[Records from a data source]
+ + + + + + +
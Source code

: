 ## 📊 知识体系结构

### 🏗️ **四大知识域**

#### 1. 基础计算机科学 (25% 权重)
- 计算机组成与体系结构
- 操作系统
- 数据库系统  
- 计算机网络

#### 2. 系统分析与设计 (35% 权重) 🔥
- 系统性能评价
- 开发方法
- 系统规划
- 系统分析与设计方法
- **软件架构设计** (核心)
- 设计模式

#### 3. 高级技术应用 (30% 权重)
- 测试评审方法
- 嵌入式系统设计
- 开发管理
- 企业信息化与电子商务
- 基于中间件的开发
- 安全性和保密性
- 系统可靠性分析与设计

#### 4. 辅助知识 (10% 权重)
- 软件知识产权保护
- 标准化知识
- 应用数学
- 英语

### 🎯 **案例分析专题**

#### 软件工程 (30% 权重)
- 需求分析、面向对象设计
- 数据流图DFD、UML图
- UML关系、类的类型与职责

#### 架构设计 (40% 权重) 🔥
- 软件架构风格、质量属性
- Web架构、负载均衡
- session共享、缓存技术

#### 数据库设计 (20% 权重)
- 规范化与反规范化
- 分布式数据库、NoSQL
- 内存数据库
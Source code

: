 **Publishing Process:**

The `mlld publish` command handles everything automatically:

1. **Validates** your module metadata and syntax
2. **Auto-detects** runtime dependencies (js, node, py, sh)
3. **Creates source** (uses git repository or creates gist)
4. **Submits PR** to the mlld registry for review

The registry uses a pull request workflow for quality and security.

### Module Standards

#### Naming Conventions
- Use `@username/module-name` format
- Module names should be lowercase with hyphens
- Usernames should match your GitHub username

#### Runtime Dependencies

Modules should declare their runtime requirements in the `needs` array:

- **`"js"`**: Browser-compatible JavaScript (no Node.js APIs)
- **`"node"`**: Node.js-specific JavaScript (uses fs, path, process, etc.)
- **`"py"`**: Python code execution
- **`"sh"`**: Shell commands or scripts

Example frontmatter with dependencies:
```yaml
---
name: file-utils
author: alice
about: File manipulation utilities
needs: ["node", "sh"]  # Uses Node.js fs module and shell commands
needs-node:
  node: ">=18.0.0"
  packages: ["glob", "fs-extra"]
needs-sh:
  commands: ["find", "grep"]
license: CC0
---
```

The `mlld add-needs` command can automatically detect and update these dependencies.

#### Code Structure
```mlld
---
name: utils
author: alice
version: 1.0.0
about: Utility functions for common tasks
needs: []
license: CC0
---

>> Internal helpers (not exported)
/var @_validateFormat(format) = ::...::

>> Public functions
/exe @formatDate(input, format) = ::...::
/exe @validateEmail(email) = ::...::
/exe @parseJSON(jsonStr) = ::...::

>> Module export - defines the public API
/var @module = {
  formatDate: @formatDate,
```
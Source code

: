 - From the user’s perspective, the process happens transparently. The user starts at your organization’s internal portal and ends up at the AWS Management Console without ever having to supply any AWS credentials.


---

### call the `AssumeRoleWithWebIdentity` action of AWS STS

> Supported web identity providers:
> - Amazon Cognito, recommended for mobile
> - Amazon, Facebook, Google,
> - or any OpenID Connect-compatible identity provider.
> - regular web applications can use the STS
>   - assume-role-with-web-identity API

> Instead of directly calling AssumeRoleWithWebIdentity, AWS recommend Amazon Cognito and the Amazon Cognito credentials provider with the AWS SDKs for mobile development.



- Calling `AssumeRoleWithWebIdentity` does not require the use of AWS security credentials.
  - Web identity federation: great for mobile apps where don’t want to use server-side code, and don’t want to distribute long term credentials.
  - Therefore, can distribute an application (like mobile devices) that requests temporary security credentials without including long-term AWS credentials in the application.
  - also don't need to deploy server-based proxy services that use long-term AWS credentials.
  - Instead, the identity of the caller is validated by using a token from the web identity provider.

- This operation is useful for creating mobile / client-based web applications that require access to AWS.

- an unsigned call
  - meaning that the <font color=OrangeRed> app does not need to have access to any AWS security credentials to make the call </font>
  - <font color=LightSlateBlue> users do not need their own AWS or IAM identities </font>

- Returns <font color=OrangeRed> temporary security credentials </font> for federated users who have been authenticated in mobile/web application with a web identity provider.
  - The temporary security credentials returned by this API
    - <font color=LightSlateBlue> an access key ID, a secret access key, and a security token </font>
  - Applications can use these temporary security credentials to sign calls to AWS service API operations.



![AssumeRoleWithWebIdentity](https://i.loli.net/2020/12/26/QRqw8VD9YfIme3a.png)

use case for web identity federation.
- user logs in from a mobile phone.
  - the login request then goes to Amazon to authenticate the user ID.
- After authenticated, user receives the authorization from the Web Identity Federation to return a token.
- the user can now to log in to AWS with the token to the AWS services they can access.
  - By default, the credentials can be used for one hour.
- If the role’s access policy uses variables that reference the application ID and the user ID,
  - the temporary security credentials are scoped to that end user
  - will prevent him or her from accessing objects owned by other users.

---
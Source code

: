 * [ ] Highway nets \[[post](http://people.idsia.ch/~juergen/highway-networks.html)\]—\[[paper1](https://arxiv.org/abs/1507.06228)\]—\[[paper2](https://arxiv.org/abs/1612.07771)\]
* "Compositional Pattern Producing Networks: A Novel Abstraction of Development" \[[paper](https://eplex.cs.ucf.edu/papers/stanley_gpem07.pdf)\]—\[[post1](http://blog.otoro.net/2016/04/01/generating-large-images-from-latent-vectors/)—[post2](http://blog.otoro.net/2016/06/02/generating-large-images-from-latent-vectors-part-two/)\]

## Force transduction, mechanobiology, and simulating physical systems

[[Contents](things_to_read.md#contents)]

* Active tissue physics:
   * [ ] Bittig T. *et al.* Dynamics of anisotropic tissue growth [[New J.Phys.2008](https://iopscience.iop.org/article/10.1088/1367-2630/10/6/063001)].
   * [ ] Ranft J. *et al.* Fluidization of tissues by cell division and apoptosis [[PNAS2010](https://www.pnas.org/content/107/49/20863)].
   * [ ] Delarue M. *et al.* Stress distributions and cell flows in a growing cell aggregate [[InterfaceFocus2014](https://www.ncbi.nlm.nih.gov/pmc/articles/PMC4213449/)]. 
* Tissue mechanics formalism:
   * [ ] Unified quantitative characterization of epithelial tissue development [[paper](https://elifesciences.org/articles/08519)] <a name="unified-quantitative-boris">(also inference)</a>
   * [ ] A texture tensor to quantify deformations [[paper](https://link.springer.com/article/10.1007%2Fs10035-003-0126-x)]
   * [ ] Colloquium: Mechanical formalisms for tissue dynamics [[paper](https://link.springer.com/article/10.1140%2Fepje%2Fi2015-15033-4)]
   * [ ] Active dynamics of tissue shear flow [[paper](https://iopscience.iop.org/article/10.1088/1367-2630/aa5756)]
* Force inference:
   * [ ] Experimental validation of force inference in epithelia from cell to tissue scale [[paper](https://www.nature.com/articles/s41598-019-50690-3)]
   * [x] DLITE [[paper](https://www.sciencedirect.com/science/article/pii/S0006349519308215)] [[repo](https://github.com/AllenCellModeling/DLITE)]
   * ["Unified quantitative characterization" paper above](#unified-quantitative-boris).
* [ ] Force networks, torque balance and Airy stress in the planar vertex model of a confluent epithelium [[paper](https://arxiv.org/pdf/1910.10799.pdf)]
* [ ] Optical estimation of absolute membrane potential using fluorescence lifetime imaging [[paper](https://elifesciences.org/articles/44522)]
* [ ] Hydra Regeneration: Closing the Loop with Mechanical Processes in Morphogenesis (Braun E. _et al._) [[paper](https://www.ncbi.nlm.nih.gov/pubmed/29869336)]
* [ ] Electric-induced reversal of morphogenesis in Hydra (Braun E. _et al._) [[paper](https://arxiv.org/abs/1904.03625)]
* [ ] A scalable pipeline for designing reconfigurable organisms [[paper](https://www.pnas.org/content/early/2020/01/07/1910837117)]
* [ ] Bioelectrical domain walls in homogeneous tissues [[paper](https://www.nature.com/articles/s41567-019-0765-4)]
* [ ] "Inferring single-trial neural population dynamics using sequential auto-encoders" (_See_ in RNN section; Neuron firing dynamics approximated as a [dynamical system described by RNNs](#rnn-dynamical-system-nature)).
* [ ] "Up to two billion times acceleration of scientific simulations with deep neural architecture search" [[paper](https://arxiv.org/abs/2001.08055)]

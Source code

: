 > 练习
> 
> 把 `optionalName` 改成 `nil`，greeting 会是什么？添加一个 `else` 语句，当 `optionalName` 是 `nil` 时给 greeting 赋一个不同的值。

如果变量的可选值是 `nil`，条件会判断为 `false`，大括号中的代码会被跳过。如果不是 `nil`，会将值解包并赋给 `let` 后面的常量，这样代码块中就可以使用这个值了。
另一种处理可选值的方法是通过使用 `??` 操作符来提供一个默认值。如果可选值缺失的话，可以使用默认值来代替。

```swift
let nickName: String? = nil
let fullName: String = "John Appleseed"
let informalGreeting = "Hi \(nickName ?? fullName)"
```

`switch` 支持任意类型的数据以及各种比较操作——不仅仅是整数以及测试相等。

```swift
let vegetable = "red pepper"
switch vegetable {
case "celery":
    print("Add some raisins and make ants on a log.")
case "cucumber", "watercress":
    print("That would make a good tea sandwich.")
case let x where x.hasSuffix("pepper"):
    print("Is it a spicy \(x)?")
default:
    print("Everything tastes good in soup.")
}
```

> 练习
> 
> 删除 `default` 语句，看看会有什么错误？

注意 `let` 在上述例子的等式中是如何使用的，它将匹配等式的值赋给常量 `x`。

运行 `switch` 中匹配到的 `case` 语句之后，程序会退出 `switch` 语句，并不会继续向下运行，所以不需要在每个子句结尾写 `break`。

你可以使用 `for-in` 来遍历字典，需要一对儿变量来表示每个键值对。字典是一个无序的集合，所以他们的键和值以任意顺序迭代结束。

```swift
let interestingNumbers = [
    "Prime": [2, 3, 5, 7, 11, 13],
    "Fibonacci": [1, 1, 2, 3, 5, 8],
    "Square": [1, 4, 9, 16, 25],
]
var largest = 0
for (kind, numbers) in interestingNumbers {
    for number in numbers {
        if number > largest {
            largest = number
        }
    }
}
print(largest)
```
+ + + + + + +
Starting at the line that has "use the STS" in the records above, restate word for word every line until the one that has "- Therefore, can", and include that one as well.

> - regular web applications can use the STS
>   - assume-role-with-web-identity API

> Instead of directly calling AssumeRoleWithWebIdentity, AWS recommend Amazon Cognito and the Amazon Cognito credentials provider with the AWS SDKs for mobile development.



- Calling `AssumeRoleWithWebIdentity` does not require the use of AWS security credentials.
  - Web identity federation: great for mobile apps where don’t want to use server-side code, and don’t want to distribute long term credentials.
  - Therefore, can distribute an application (like mobile devices) that requests temporary security credentials without including long-term AWS credentials in the application.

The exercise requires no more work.